Early detection of spherocytosis by CBC test is necessary in children before starting school
Editors:
- Dr. Praful B. Godkar (Ph.D)
Eminent Author, Medical Biochemist and Scientist, Technical Education consultant. AGD Biomedicals (Pvt) LTD. - Dr. Gauri Kulkarni MD (Pathology)
Vice President, AGD Biomedicals (Pvt) LTD.
Spherocytic acute hemolytic anemia is linked to liver failure and may be a manifestation of Wilson’s Disease (WD), in which inorganic copper accumulates in the body(1,2). The excessive breakdown of red blood cells in WD constantly increases in the liver and spleen, causing hepato-splenomegaly with high inorganic copper and can eventually damage liver tissue and liver functions, leading to hepatic jaundice(1,2). WD also causes neurological complications due to copper buildup in the brain(6). Early diagnosis of Wilson’s disease is essential, as the condition is both treatable and preventable. Delayed identification of WD can result in irreversible organ damage or death(3,4). Without treatment, WD is universally fatal, mainly due to liver, kidney and brain related complications(5). Wilson’s disease may be identified at an early stage by performing a complete blood count (CBC) using advanced hematology analyzers such as the AGD HT 340 , which incorporates fifth-generation technology(7,8).

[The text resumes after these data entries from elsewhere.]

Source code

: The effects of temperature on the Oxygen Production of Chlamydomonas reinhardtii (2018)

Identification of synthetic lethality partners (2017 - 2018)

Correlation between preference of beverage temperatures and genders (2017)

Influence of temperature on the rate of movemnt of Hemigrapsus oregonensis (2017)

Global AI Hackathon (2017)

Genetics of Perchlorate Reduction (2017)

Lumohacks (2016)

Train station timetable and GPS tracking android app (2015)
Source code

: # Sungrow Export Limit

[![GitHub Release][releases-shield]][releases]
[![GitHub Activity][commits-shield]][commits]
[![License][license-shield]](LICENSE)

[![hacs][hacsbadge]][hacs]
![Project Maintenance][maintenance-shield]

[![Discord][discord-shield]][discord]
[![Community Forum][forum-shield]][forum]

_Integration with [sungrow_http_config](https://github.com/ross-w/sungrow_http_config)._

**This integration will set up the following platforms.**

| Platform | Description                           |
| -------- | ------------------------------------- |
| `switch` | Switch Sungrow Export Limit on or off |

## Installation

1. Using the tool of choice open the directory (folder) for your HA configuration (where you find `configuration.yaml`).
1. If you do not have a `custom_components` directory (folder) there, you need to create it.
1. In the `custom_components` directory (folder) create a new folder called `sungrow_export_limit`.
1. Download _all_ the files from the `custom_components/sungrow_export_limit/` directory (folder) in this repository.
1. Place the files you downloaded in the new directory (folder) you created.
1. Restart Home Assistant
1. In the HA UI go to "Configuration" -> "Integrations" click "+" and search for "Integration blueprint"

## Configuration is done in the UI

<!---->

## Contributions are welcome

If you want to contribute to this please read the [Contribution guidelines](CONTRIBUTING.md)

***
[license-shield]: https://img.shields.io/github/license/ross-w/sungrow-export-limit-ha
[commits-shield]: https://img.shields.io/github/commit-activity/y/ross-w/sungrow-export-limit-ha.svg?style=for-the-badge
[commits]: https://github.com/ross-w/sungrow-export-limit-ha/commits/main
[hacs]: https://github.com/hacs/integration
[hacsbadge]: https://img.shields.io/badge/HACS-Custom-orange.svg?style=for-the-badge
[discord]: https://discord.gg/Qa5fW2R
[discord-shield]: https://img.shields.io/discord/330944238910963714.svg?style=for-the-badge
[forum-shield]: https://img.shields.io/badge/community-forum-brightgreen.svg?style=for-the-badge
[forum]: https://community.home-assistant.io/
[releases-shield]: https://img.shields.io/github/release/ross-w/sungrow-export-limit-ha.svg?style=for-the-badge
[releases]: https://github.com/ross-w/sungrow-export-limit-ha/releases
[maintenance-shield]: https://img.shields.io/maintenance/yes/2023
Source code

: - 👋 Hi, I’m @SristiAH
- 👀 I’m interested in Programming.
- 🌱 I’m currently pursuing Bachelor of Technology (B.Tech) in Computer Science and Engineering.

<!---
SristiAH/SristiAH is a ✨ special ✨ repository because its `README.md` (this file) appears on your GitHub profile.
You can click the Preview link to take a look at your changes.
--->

Q1. What is Wilson’s disease?
ANS(6) : Wilson’s disease (WD) is a rare inherited disorder, in which two genes of ATP7B are mutated. The ATP7B genes are located on chromosome 13 (13q14.3). The expression of normal ATP7B genes is necessary for synthesizing copper-transporting ATPase 2 enzyme, when copper concentration increases in the body and in general blood circulation. Copper-transporting ATPase 2 facilitates transport of excess copper into bile for excretion in feces. When the ATP7B genes are altered in Wilson’s disease (WD), excess copper accumulates in various organs, including the liver, kidneys, and brain.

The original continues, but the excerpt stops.